Material for this task START

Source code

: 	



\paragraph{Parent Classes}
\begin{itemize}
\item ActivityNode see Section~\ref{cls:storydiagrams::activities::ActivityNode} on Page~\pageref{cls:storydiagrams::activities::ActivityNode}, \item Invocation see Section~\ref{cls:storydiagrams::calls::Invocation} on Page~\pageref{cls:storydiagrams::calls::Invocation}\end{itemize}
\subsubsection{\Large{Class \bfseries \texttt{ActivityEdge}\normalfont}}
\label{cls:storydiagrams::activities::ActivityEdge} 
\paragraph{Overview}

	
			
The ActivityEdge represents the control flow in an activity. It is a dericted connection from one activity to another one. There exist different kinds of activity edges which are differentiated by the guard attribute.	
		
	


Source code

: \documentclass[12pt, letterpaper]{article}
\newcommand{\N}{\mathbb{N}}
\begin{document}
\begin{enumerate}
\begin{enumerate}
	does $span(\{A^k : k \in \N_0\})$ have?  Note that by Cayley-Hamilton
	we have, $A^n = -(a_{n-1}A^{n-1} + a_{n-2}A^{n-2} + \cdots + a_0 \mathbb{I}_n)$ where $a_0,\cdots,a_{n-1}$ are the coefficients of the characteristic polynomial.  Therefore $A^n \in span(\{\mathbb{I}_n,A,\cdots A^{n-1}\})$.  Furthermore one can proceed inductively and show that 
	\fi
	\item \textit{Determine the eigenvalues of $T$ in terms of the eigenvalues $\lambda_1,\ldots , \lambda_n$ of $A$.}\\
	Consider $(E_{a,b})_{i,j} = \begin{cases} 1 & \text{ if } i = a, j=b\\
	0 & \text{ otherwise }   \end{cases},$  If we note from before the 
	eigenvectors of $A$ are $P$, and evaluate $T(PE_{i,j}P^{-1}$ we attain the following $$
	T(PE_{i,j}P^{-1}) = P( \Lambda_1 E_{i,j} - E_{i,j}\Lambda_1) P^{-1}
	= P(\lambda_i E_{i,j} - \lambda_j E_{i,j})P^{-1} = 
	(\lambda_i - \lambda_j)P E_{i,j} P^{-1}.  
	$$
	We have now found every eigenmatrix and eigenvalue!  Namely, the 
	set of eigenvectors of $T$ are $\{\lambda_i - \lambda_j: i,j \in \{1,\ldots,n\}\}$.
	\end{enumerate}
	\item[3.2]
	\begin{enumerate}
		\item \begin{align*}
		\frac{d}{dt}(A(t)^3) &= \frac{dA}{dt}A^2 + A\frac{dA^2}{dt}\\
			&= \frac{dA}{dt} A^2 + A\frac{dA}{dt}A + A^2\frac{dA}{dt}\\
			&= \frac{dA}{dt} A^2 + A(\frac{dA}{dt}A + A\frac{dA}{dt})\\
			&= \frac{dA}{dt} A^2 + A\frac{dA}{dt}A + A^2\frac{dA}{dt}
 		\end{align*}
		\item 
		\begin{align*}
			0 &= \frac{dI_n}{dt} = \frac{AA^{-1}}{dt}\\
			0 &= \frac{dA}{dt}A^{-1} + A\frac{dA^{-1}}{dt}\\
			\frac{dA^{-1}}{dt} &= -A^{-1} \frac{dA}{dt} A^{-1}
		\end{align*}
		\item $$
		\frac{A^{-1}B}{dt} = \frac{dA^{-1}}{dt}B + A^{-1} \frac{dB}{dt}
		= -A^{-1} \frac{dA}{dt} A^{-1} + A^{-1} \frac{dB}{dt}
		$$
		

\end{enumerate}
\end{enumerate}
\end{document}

Material for this task END

Print the data above again, with nothing altered and nothing left out.

Source code

: 	



\paragraph{Parent Classes}
\begin{itemize}
\item ActivityNode see Section~\ref{cls:storydiagrams::activities::ActivityNode} on Page~\pageref{cls:storydiagrams::activities::ActivityNode}, \item Invocation see Section~\ref{cls:storydiagrams::calls::Invocation} on Page~\pageref{cls:storydiagrams::calls::Invocation}\end{itemize}
\subsubsection{\Large{Class \bfseries \texttt{ActivityEdge}\normalfont}}
\label{cls:storydiagrams::activities::ActivityEdge} 
\paragraph{Overview}

	
			
The ActivityEdge represents the control flow in an activity. It is a dericted connection from one activity to another one. There exist different kinds of activity edges which are differentiated by the guard attribute.	
		
	


Source code

: \documentclass[12pt, letterpaper]{article}
\newcommand{\N}{\mathbb{N}}
\begin{document}
\begin{enumerate}
\begin{enumerate}
	does $span(\{A^k : k \in \N_0\})$ have?  Note that by Cayley-Hamilton
	we have, $A^n = -(a_{n-1}A^{n-1} + a_{n-2}A^{n-2} + \cdots + a_0 \mathbb{I}_n)$ where $a_0,\cdots,a_{n-1}$ are the coefficients of the characteristic polynomial.  Therefore $A^n \in span(\{\mathbb{I}_n,A,\cdots A^{n-1}\})$.  Furthermore one can proceed inductively and show that 
	\fi
	\item \textit{Determine the eigenvalues of $T$ in terms of the eigenvalues $\lambda_1,\ldots , \lambda_n$ of $A$.}\\
	Consider $(E_{a,b})_{i,j} = \begin{cases} 1 & \text{ if } i = a, j=b\\
	0 & \text{ otherwise }   \end{cases},$  If we note from before the 
	eigenvectors of $A$ are $P$, and evaluate $T(PE_{i,j}P^{-1}$ we attain the following $$
	T(PE_{i,j}P^{-1}) = P( \Lambda_1 E_{i,j} - E_{i,j}\Lambda_1) P^{-1}
	= P(\lambda_i E_{i,j} - \lambda_j E_{i,j})P^{-1} = 
	(\lambda_i - \lambda_j)P E_{i,j} P^{-1}.  
	$$
	We have now found every eigenmatrix and eigenvalue!  Namely, the 
	set of eigenvectors of $T$ are $\{\lambda_i - \lambda_j: i,j \in \{1,\ldots,n\}\}$.
	\end{enumerate}
	\item[3.2]
	\begin{enumerate}
		\item \begin{align*}
		\frac{d}{dt}(A(t)^3) &= \frac{dA}{dt}A^2 + A\frac{dA^2}{dt}\\
			&= \frac{dA}{dt} A^2 + A\frac{dA}{dt}A + A^2\frac{dA}{dt}\\
			&= \frac{dA}{dt} A^2 + A(\frac{dA}{dt}A + A\frac{dA}{dt})\\
			&= \frac{dA}{dt} A^2 + A\frac{dA}{dt}A + A^2\frac{dA}{dt}
 		\end{align*}
		\item 
		\begin{align*}
			0 &= \frac{dI_n}{dt} = \frac{AA^{-1}}{dt}\\
			0 &= \frac{dA}{dt}A^{-1} + A\frac{dA^{-1}}{dt}\\
			\frac{dA^{-1}}{dt} &= -A^{-1} \frac{dA}{dt} A^{-1}
		\end{align*}
		\item $$
		\frac{A^{-1}B}{dt} = \frac{dA^{-1}}{dt}B + A^{-1} \frac{dB}{dt}
		= -A^{-1} \frac{dA}{dt} A^{-1} + A^{-1} \frac{dB}{dt}
		$$
		

\end{enumerate}
\end{enumerate}
\end{document}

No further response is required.